WORK TO BE COMPLETED: What you return should be the complete data below, word for word, with no pictures in it.

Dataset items
━━━━━━━━━━

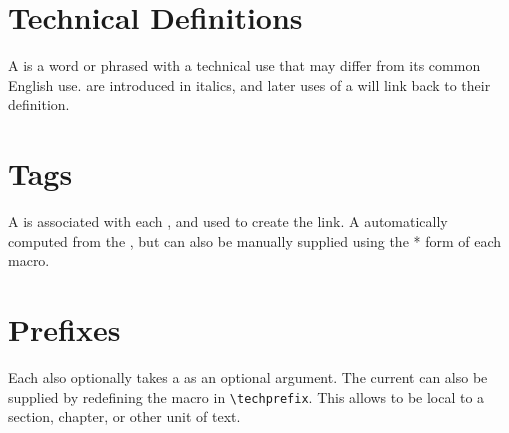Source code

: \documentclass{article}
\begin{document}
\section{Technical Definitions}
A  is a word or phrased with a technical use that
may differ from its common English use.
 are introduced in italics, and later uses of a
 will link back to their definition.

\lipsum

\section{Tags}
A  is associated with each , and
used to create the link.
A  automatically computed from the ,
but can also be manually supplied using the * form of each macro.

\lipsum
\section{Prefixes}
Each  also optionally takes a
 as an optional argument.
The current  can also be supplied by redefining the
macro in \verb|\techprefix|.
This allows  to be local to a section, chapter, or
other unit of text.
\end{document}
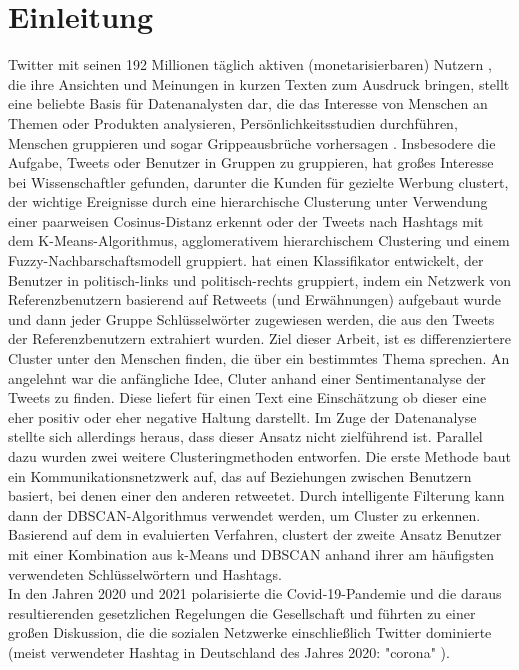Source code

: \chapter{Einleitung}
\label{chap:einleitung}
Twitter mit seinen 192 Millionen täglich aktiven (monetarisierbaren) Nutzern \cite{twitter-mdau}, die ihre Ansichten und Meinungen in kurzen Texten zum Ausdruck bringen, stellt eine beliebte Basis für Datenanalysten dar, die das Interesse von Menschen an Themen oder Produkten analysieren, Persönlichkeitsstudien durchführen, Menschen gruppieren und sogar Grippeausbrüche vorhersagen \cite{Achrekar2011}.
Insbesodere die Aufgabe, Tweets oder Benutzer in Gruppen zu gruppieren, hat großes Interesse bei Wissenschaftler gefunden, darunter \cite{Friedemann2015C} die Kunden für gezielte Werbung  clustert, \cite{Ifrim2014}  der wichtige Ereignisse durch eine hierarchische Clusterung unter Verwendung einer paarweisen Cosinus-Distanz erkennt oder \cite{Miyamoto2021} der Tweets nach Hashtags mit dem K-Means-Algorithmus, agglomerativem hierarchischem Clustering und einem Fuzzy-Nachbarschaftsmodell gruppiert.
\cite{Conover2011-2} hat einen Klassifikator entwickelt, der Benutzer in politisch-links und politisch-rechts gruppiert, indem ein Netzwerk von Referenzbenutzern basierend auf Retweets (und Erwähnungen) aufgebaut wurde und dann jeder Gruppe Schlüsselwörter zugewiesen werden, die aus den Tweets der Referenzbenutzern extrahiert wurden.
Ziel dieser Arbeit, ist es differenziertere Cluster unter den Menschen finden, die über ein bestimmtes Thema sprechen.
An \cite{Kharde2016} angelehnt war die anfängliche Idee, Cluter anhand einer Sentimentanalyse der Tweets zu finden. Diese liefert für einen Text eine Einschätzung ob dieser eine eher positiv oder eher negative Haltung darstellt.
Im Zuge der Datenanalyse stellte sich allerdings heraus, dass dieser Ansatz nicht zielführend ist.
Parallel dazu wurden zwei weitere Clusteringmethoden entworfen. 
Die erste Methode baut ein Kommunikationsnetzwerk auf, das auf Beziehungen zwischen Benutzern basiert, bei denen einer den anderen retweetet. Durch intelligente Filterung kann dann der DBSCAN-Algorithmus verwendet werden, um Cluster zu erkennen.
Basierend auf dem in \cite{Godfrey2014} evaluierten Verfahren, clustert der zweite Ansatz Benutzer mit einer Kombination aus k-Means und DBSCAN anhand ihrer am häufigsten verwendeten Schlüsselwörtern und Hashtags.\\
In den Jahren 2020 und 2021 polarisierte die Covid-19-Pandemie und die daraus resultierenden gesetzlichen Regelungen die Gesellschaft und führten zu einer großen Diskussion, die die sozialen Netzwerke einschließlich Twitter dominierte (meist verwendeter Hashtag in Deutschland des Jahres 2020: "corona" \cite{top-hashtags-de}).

━━━━━━━━━━

RESPONSE TO THIS TASK:
Source code

: \documentclass{article}
\begin{document}
\section{Technical Definitions}
A  is a word or phrased with a technical use that
may differ from its common English use.
 are introduced in italics, and later uses of a
 will link back to their definition.

\lipsum

\section{Tags}
A  is associated with each , and
used to create the link.
A  automatically computed from the ,
but can also be manually supplied using the * form of each macro.

\lipsum
\section{Prefixes}
Each  also optionally takes a
 as an optional argument.
The current  can also be supplied by redefining the
macro in \verb|\techprefix|.
This allows  to be local to a section, chapter, or
other unit of text.
\end{document}
Source code

: \chapter{Einleitung}
\label{chap:einleitung}
Twitter mit seinen 192 Millionen täglich aktiven (monetarisierbaren) Nutzern \cite{twitter-mdau}, die ihre Ansichten und Meinungen in kurzen Texten zum Ausdruck bringen, stellt eine beliebte Basis für Datenanalysten dar, die das Interesse von Menschen an Themen oder Produkten analysieren, Persönlichkeitsstudien durchführen, Menschen gruppieren und sogar Grippeausbrüche vorhersagen \cite{Achrekar2011}.
Insbesodere die Aufgabe, Tweets oder Benutzer in Gruppen zu gruppieren, hat großes Interesse bei Wissenschaftler gefunden, darunter \cite{Friedemann2015C} die Kunden für gezielte Werbung  clustert, \cite{Ifrim2014}  der wichtige Ereignisse durch eine hierarchische Clusterung unter Verwendung einer paarweisen Cosinus-Distanz erkennt oder \cite{Miyamoto2021} der Tweets nach Hashtags mit dem K-Means-Algorithmus, agglomerativem hierarchischem Clustering und einem Fuzzy-Nachbarschaftsmodell gruppiert.
\cite{Conover2011-2} hat einen Klassifikator entwickelt, der Benutzer in politisch-links und politisch-rechts gruppiert, indem ein Netzwerk von Referenzbenutzern basierend auf Retweets (und Erwähnungen) aufgebaut wurde und dann jeder Gruppe Schlüsselwörter zugewiesen werden, die aus den Tweets der Referenzbenutzern extrahiert wurden.
Ziel dieser Arbeit, ist es differenziertere Cluster unter den Menschen finden, die über ein bestimmtes Thema sprechen.
An \cite{Kharde2016} angelehnt war die anfängliche Idee, Cluter anhand einer Sentimentanalyse der Tweets zu finden. Diese liefert für einen Text eine Einschätzung ob dieser eine eher positiv oder eher negative Haltung darstellt.
Im Zuge der Datenanalyse stellte sich allerdings heraus, dass dieser Ansatz nicht zielführend ist.
Parallel dazu wurden zwei weitere Clusteringmethoden entworfen. 
Die erste Methode baut ein Kommunikationsnetzwerk auf, das auf Beziehungen zwischen Benutzern basiert, bei denen einer den anderen retweetet. Durch intelligente Filterung kann dann der DBSCAN-Algorithmus verwendet werden, um Cluster zu erkennen.
Basierend auf dem in \cite{Godfrey2014} evaluierten Verfahren, clustert der zweite Ansatz Benutzer mit einer Kombination aus k-Means und DBSCAN anhand ihrer am häufigsten verwendeten Schlüsselwörtern und Hashtags.\\
In den Jahren 2020 und 2021 polarisierte die Covid-19-Pandemie und die daraus resultierenden gesetzlichen Regelungen die Gesellschaft und führten zu einer großen Diskussion, die die sozialen Netzwerke einschließlich Twitter dominierte (meist verwendeter Hashtag in Deutschland des Jahres 2020: "corona" \cite{top-hashtags-de}).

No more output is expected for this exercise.